== Given data

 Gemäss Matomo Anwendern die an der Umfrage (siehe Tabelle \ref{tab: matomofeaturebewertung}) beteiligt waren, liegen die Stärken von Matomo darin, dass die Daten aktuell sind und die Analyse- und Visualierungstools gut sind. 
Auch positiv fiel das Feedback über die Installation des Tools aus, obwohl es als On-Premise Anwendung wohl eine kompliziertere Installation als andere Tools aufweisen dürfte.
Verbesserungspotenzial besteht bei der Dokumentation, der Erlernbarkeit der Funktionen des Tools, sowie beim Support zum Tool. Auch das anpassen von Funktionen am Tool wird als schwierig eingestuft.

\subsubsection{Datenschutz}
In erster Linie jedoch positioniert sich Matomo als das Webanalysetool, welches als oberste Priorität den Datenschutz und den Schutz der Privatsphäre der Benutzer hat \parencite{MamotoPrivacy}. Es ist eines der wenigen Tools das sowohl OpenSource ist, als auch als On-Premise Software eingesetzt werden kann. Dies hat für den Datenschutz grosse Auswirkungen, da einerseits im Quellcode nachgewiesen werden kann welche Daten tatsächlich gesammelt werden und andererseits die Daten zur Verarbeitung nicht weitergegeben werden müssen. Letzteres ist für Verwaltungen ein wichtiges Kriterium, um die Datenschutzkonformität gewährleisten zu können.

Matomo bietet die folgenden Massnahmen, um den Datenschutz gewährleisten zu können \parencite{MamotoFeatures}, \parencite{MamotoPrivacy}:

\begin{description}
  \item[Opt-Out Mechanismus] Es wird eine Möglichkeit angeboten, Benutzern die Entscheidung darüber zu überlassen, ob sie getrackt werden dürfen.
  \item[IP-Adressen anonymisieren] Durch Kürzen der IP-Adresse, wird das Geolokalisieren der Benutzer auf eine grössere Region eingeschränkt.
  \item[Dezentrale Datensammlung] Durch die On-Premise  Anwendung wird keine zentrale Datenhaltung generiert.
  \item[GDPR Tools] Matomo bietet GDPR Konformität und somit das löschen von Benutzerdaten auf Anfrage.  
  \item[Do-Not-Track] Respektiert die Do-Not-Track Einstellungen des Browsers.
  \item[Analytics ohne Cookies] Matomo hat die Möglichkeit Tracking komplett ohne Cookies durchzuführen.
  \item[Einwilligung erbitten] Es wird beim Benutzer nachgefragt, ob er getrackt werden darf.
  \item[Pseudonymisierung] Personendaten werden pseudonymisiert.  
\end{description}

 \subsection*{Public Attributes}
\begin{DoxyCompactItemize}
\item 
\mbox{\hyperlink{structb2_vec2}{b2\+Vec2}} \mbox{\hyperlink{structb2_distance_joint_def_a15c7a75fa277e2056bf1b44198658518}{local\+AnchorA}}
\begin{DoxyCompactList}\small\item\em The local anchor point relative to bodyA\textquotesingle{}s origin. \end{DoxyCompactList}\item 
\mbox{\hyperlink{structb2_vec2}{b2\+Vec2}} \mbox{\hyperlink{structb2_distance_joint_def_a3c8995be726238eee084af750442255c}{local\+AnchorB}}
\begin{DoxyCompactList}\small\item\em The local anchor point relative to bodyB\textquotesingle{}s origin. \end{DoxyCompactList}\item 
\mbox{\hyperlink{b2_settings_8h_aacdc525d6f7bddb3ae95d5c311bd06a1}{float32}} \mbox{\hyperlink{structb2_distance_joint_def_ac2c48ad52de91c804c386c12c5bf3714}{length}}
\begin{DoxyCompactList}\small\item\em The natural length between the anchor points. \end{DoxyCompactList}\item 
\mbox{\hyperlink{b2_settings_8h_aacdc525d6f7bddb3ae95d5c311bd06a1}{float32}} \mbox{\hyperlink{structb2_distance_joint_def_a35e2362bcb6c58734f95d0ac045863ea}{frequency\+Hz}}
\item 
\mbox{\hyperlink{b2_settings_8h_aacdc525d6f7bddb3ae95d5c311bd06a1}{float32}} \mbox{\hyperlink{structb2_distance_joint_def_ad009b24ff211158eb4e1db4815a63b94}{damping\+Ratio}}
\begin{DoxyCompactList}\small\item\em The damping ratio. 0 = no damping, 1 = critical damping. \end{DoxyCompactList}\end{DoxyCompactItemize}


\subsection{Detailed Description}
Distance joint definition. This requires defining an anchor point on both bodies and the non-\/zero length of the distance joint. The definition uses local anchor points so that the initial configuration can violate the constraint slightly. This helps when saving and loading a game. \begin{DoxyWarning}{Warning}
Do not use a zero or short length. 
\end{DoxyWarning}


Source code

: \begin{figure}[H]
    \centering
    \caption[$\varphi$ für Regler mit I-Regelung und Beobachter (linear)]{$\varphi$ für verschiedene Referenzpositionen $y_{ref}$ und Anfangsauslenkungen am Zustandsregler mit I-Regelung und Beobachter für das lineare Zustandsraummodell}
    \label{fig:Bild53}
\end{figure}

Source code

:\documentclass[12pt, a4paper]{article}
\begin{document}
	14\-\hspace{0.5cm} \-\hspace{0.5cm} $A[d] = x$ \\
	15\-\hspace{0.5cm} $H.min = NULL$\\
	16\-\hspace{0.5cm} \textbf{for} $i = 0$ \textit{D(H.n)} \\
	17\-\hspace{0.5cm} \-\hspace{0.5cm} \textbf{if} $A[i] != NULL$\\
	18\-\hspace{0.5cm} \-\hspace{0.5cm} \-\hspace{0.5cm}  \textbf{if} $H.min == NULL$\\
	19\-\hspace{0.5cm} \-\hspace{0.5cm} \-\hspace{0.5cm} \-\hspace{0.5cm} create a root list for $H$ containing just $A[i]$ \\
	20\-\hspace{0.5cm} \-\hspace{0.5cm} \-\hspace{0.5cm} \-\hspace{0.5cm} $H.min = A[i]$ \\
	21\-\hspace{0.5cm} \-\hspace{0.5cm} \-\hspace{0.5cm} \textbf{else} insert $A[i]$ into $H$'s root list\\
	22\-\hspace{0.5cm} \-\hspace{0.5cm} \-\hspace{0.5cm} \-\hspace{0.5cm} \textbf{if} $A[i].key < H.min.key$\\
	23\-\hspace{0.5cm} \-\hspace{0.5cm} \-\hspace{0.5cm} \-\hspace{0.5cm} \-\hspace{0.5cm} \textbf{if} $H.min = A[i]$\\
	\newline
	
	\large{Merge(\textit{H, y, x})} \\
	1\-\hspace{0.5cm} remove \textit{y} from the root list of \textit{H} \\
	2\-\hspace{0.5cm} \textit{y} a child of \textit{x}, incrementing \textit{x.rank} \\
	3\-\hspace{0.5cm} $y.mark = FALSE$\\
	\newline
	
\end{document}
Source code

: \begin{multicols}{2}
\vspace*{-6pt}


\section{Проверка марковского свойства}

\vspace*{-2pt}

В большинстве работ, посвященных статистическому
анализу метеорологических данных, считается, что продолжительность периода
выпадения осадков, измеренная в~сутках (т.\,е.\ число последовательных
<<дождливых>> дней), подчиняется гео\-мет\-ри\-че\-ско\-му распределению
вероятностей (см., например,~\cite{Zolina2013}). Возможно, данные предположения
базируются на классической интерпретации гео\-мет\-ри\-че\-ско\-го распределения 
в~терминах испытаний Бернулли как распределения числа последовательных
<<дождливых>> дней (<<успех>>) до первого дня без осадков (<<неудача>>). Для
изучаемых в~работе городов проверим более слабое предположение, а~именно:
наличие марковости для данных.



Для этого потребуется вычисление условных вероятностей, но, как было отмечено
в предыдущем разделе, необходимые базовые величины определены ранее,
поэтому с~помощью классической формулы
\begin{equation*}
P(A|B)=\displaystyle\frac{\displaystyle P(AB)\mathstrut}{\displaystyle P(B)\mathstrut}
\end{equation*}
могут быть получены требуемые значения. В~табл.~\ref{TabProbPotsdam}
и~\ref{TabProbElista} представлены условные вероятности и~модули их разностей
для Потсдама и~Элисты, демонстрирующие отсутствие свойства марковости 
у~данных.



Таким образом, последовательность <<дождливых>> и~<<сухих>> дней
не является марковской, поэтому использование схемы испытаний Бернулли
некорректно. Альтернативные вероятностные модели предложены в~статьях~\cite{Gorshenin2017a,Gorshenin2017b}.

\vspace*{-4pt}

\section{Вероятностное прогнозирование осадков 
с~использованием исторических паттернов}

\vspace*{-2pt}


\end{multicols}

====

> _Your task_:
Using the entries above, return exactly the lines from the line with "grössere Region eingeschränkt." to the line with "The natural length", counting both of those lines.

> _Response_:
  \item[IP-Adressen anonymisieren] Durch Kürzen der IP-Adresse, wird das Geolokalisieren der Benutzer auf eine grössere Region eingeschränkt.
  \item[Dezentrale Datensammlung] Durch die On-Premise  Anwendung wird keine zentrale Datenhaltung generiert.
  \item[GDPR Tools] Matomo bietet GDPR Konformität und somit das löschen von Benutzerdaten auf Anfrage.  
  \item[Do-Not-Track] Respektiert die Do-Not-Track Einstellungen des Browsers.
  \item[Analytics ohne Cookies] Matomo hat die Möglichkeit Tracking komplett ohne Cookies durchzuführen.
  \item[Einwilligung erbitten] Es wird beim Benutzer nachgefragt, ob er getrackt werden darf.
  \item[Pseudonymisierung] Personendaten werden pseudonymisiert.  
\end{description}

 \subsection*{Public Attributes}
\begin{DoxyCompactItemize}
\item 
\mbox{\hyperlink{structb2_vec2}{b2\+Vec2}} \mbox{\hyperlink{structb2_distance_joint_def_a15c7a75fa277e2056bf1b44198658518}{local\+AnchorA}}
\begin{DoxyCompactList}\small\item\em The local anchor point relative to bodyA\textquotesingle{}s origin. \end{DoxyCompactList}\item 
\mbox{\hyperlink{structb2_vec2}{b2\+Vec2}} \mbox{\hyperlink{structb2_distance_joint_def_a3c8995be726238eee084af750442255c}{local\+AnchorB}}
\begin{DoxyCompactList}\small\item\em The local anchor point relative to bodyB\textquotesingle{}s origin. \end{DoxyCompactList}\item 
\mbox{\hyperlink{b2_settings_8h_aacdc525d6f7bddb3ae95d5c311bd06a1}{float32}} \mbox{\hyperlink{structb2_distance_joint_def_ac2c48ad52de91c804c386c12c5bf3714}{length}}
\begin{DoxyCompactList}\small\item\em The natural length between the anchor points. \end{DoxyCompactList}\item 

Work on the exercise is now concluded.